俺はただ…ジョンを見つけたいんだ………それだけ。
ケビンが今日の計画を話していると、急にガビが現れた「ケビン?私をブルーガーデンに連れて行くって約束はどうなったの?今日は最後の日よ!」ガビはとても怒っている様子だ。機嫌が治っていないらしい。
「ブルーガーデンって?」クリスがガビに聞こえないようにエリオットに尋ねた。
「えーと、町外れにある農園のことだよ」「それで…?」
「カールという人が経営しているところで、たったの5ドルを払うと30分の間に好きなだけブルーベリーを食べていいんだ」「結構、詳しいね」
「そりゃあ、そうだよ、近所の子供達はみんなそこにブルーベリーをくすねに行くんだ」
クリスがエリオットを睨みつけた「君も、くすねた事があるの?」「一回ねならね……上手くいったとは一つも言えないけど」エリオットが苦笑いをした。
暑い夏の日のことであった。7歳のエリオットは八百屋さんに置いてあるフルーツを見つめていた。
美味しそうだな…店主はしょっちゅうエリオットをチラ見してくる。
エリオットが何かを盗むのを警戒しているようであった。ここでジョンと会う約束をしただけなのにね。

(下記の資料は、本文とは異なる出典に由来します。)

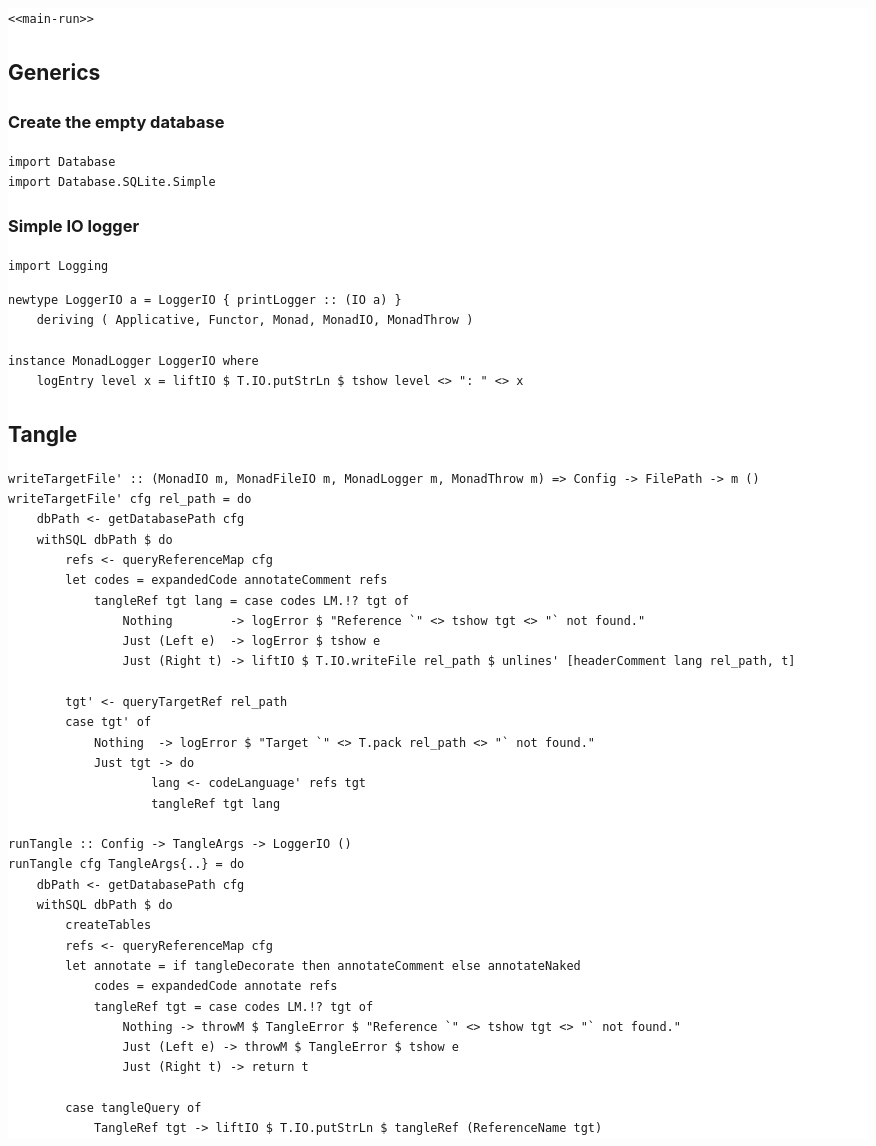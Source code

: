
 ``` {.haskell file=app/Main.hs}
<<main-run>>
```

## Generics

### Create the empty database

``` {.haskell #main-imports}
import Database
import Database.SQLite.Simple
```

### Simple IO logger

``` {.haskell #main-imports}
import Logging
```

``` {.haskell #main-run}
newtype LoggerIO a = LoggerIO { printLogger :: (IO a) }
    deriving ( Applicative, Functor, Monad, MonadIO, MonadThrow )

instance MonadLogger LoggerIO where
    logEntry level x = liftIO $ T.IO.putStrLn $ tshow level <> ": " <> x
```

## Tangle

``` {.haskell #main-run}
writeTargetFile' :: (MonadIO m, MonadFileIO m, MonadLogger m, MonadThrow m) => Config -> FilePath -> m ()
writeTargetFile' cfg rel_path = do
    dbPath <- getDatabasePath cfg
    withSQL dbPath $ do
        refs <- queryReferenceMap cfg
        let codes = expandedCode annotateComment refs
            tangleRef tgt lang = case codes LM.!? tgt of
                Nothing        -> logError $ "Reference `" <> tshow tgt <> "` not found."
                Just (Left e)  -> logError $ tshow e
                Just (Right t) -> liftIO $ T.IO.writeFile rel_path $ unlines' [headerComment lang rel_path, t]

        tgt' <- queryTargetRef rel_path
        case tgt' of
            Nothing  -> logError $ "Target `" <> T.pack rel_path <> "` not found."
            Just tgt -> do
                    lang <- codeLanguage' refs tgt
                    tangleRef tgt lang

runTangle :: Config -> TangleArgs -> LoggerIO ()
runTangle cfg TangleArgs{..} = do
    dbPath <- getDatabasePath cfg
    withSQL dbPath $ do 
        createTables
        refs <- queryReferenceMap cfg
        let annotate = if tangleDecorate then annotateComment else annotateNaked
            codes = expandedCode annotate refs
            tangleRef tgt = case codes LM.!? tgt of
                Nothing -> throwM $ TangleError $ "Reference `" <> tshow tgt <> "` not found."
                Just (Left e) -> throwM $ TangleError $ tshow e
                Just (Right t) -> return t

        case tangleQuery of
            TangleRef tgt -> liftIO $ T.IO.putStrLn $ tangleRef (ReferenceName tgt)
```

今日はどこに行くのかな?もう何分か経つと、ジョンがやって来た。
彼のジーンズはいつも通り、汚れている。
店主はより警戒をするような目つきになった。エリオットよりはジョンを見つめている……。
「やあ、おチビさん!」「やあ、ジョン!」「今日は面白い所に行こう!」
「どこに?」エリオットが訪ねると、ジョンは小声で言ってくれた「ブルーガーデンに…」
「わーい!」喜びが一瞬、膨らんだものの、すぐにしぼんでしまった…「…でも僕らさ…お金がないんだよ…」
「なくても行けるさ!」ジョンはイタズラっぽく笑った。
ブルーガーデンに着くには結構な時間を歩かなくてはならなかった。
ジョンのおかげで楽しい時間ではあったけど。
2人は生い茂りすぎて、日差しさえ届かないような、森の中を慎重に進んでいた。
何度か小川を渡った。その度にちょっとでも涼しくするために足や手を濡らした。
鳥の鳴き声も聞こえず、森はしんと静まり返っていた。
「ねえ、ジョン?」「何だい、おチビさん?」
「僕のクラスのアレックスって子がね、蜘蛛に噛まれたらスパイダーマンになれるって言ってたよ、それって本当なの?」「うーん、場合によるな」
「どういうこと?」「君は、ピーター・パーカーかい?」「違うよ」「なら無理だね」
エリオットは長いこと、ジョンが言ったことの意味を考えながら歩いていた。
しばらくすると、2人は朽ちかけている1メートルくらいはある、木のフェンスまでたどり着いた。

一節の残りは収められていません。